[Data extracted from a collection]

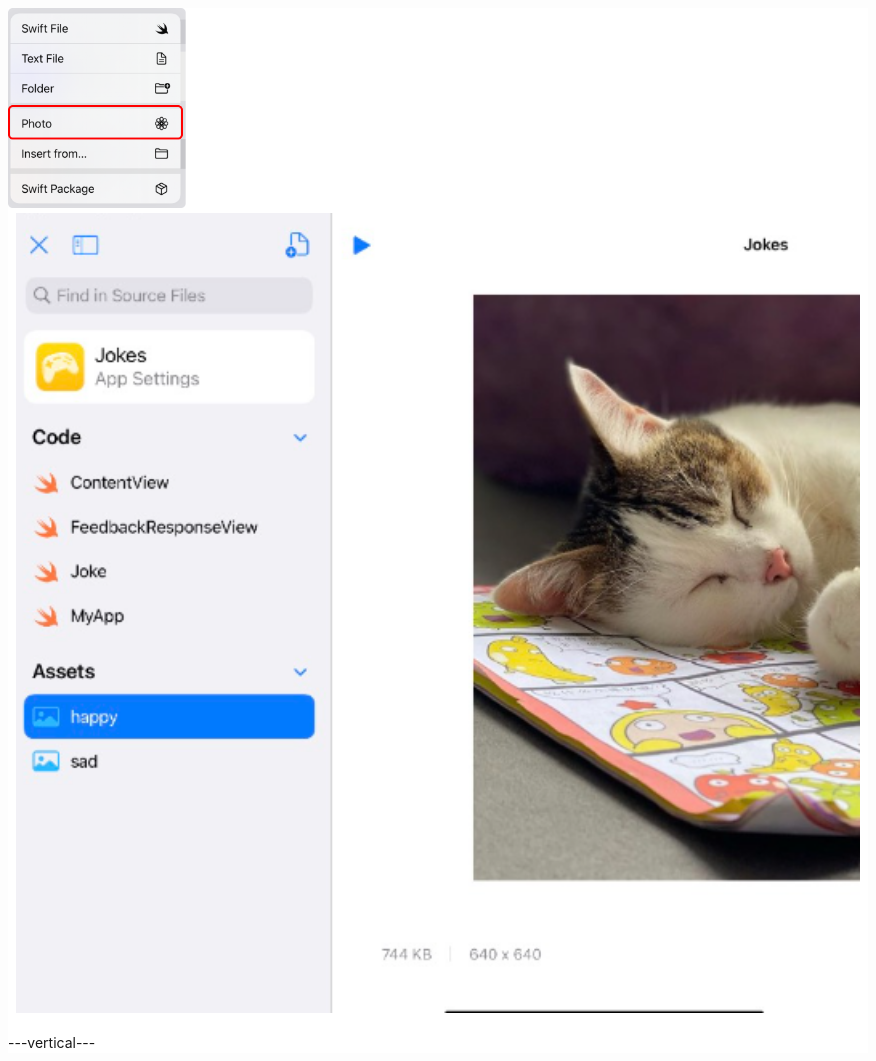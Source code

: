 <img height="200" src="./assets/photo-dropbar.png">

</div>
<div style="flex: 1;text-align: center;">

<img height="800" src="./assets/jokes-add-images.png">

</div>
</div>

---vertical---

Task brief:
Omit the pictures. Repeat the rest of the data exactly.

Output of the exercise:
Source code

: <img height="200" src="./assets/photo-dropbar.png">

</div>
<div style="flex: 1;text-align: center;">

<img height="800" src="./assets/jokes-add-images.png">

</div>
</div>

---vertical---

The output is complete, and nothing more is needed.